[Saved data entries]

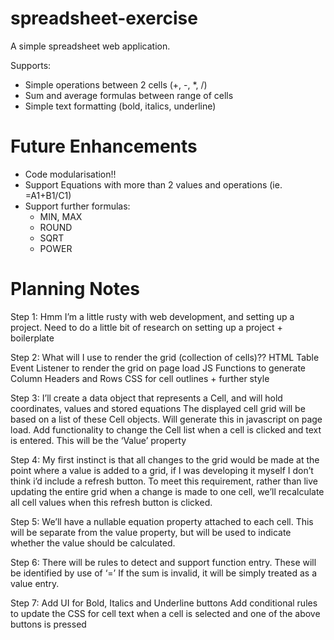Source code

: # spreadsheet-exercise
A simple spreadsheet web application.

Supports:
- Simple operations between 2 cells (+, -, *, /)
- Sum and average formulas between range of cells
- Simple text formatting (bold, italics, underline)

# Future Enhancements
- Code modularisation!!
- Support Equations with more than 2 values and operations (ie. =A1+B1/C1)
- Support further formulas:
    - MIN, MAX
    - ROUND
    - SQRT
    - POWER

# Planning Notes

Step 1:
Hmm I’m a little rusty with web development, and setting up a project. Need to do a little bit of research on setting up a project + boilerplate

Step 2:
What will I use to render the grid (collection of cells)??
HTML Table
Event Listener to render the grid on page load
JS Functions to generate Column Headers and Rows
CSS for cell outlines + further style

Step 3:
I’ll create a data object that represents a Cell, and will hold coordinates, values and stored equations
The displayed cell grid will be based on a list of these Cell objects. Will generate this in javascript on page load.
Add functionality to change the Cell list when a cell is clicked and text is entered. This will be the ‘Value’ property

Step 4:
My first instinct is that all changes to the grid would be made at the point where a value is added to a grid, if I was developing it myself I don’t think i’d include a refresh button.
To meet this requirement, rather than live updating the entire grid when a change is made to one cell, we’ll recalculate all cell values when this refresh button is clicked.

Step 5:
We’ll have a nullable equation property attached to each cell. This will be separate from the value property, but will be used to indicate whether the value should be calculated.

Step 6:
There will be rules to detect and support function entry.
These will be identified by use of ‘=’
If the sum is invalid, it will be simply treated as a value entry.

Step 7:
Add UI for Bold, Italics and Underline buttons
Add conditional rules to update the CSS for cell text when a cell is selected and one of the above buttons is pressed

---

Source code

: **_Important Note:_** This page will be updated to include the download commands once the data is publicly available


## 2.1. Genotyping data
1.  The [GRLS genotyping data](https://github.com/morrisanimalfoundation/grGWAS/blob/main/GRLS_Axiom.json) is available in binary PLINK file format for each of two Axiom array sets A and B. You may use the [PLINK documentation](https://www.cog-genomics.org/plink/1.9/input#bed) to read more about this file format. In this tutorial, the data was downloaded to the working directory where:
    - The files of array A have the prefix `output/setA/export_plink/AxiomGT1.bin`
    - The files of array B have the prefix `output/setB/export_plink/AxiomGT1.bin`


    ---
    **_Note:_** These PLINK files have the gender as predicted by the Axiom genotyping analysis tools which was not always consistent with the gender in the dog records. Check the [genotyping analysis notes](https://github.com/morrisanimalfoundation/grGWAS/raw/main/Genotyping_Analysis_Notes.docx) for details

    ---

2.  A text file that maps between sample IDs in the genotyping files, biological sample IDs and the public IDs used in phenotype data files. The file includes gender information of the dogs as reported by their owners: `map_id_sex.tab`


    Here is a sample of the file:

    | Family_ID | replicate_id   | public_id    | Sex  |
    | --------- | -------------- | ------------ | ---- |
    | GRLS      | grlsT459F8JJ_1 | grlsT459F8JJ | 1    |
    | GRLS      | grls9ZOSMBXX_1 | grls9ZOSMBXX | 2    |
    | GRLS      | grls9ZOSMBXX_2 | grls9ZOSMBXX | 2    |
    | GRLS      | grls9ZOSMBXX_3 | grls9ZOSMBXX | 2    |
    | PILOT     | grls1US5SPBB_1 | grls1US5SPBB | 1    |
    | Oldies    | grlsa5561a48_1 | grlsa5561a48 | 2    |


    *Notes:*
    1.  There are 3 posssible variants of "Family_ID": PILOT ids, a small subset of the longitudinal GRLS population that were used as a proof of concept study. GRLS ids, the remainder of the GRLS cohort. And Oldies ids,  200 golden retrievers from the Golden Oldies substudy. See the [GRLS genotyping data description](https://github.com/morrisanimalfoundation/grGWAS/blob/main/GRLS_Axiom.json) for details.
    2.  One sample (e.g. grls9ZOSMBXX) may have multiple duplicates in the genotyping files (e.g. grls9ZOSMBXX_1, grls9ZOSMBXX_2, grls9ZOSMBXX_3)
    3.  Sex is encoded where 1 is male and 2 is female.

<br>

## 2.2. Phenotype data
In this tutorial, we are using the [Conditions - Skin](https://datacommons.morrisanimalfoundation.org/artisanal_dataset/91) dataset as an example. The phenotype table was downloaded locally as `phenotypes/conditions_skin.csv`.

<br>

--- The problem ---
Please go through each line of the data and count those that contain the string "than"; give that number alone.

--- Solution to the problem ---
2